### [Your task]
Leave out the pictures and return every entry exactly as it appears.

============================================================

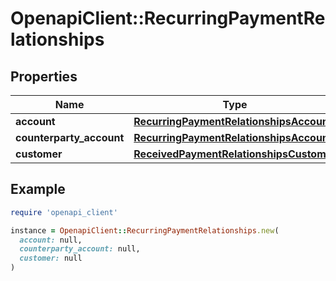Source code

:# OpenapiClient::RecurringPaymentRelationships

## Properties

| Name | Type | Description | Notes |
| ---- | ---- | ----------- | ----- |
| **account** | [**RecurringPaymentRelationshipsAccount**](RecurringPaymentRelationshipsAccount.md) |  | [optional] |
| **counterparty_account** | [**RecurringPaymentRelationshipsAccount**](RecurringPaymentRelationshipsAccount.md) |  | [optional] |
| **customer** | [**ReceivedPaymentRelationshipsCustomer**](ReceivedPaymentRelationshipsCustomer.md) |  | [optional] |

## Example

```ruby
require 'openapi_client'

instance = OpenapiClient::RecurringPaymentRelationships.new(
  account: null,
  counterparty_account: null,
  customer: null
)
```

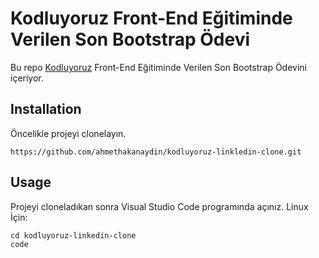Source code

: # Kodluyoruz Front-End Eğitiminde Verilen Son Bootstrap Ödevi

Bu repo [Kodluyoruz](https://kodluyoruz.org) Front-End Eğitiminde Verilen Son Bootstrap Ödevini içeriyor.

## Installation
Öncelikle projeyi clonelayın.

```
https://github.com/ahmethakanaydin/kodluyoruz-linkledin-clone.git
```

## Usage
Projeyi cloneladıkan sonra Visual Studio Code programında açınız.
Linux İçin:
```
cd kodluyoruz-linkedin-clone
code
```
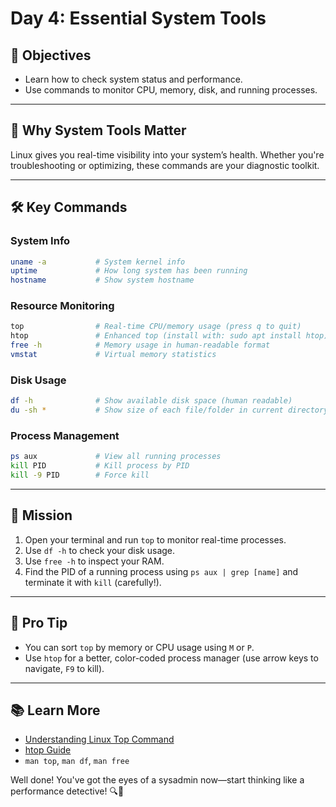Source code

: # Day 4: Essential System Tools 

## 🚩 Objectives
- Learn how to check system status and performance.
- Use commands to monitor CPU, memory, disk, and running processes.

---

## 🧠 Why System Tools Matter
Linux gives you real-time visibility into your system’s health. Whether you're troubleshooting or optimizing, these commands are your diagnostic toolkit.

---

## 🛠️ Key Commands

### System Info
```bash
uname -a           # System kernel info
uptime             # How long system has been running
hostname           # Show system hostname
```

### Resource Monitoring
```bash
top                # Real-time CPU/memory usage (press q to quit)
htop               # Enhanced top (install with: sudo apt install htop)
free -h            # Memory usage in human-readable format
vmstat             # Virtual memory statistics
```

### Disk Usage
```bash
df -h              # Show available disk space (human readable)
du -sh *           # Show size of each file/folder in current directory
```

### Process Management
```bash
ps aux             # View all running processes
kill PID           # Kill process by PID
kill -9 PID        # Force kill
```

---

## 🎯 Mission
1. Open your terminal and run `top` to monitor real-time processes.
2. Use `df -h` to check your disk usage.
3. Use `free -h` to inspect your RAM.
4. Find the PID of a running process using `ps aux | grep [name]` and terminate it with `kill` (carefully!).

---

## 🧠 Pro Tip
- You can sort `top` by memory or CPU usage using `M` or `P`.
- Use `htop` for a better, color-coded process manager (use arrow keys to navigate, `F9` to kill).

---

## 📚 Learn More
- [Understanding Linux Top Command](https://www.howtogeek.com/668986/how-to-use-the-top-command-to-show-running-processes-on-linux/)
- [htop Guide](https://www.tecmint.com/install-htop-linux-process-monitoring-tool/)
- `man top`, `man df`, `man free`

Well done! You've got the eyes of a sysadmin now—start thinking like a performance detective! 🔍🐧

============================================================

### [Task result]
Source code

:# OpenapiClient::RecurringPaymentRelationships

## Properties

| Name | Type | Description | Notes |
| ---- | ---- | ----------- | ----- |
| **account** | [**RecurringPaymentRelationshipsAccount**](RecurringPaymentRelationshipsAccount.md) |  | [optional] |
| **counterparty_account** | [**RecurringPaymentRelationshipsAccount**](RecurringPaymentRelationshipsAccount.md) |  | [optional] |
| **customer** | [**ReceivedPaymentRelationshipsCustomer**](ReceivedPaymentRelationshipsCustomer.md) |  | [optional] |

## Example

```ruby
require 'openapi_client'

instance = OpenapiClient::RecurringPaymentRelationships.new(
  account: null,
  counterparty_account: null,
  customer: null
)
```

Source code

: # Kodluyoruz Front-End Eğitiminde Verilen Son Bootstrap Ödevi

Bu repo [Kodluyoruz](https://kodluyoruz.org) Front-End Eğitiminde Verilen Son Bootstrap Ödevini içeriyor.

## Installation
Öncelikle projeyi clonelayın.

```
https://github.com/ahmethakanaydin/kodluyoruz-linkledin-clone.git
```

## Usage
Projeyi cloneladıkan sonra Visual Studio Code programında açınız.
Linux İçin:
```
cd kodluyoruz-linkedin-clone
code
```
Source code

: # Day 4: Essential System Tools 

## 🚩 Objectives
- Learn how to check system status and performance.
- Use commands to monitor CPU, memory, disk, and running processes.

---

## 🧠 Why System Tools Matter
Linux gives you real-time visibility into your system’s health. Whether you're troubleshooting or optimizing, these commands are your diagnostic toolkit.

---

## 🛠️ Key Commands

### System Info
```bash
uname -a           # System kernel info
uptime             # How long system has been running
hostname           # Show system hostname
```

### Resource Monitoring
```bash
top                # Real-time CPU/memory usage (press q to quit)
htop               # Enhanced top (install with: sudo apt install htop)
free -h            # Memory usage in human-readable format
vmstat             # Virtual memory statistics
```

### Disk Usage
```bash
df -h              # Show available disk space (human readable)
du -sh *           # Show size of each file/folder in current directory
```

### Process Management
```bash
ps aux             # View all running processes
kill PID           # Kill process by PID
kill -9 PID        # Force kill
```

---

## 🎯 Mission
1. Open your terminal and run `top` to monitor real-time processes.
2. Use `df -h` to check your disk usage.
3. Use `free -h` to inspect your RAM.
4. Find the PID of a running process using `ps aux | grep [name]` and terminate it with `kill` (carefully!).

---

## 🧠 Pro Tip
- You can sort `top` by memory or CPU usage using `M` or `P`.
- Use `htop` for a better, color-coded process manager (use arrow keys to navigate, `F9` to kill).

---

## 📚 Learn More
- [Understanding Linux Top Command](https://www.howtogeek.com/668986/how-to-use-the-top-command-to-show-running-processes-on-linux/)
- [htop Guide](https://www.tecmint.com/install-htop-linux-process-monitoring-tool/)
- `man top`, `man df`, `man free`

Well done! You've got the eyes of a sysadmin now—start thinking like a performance detective! 🔍🐧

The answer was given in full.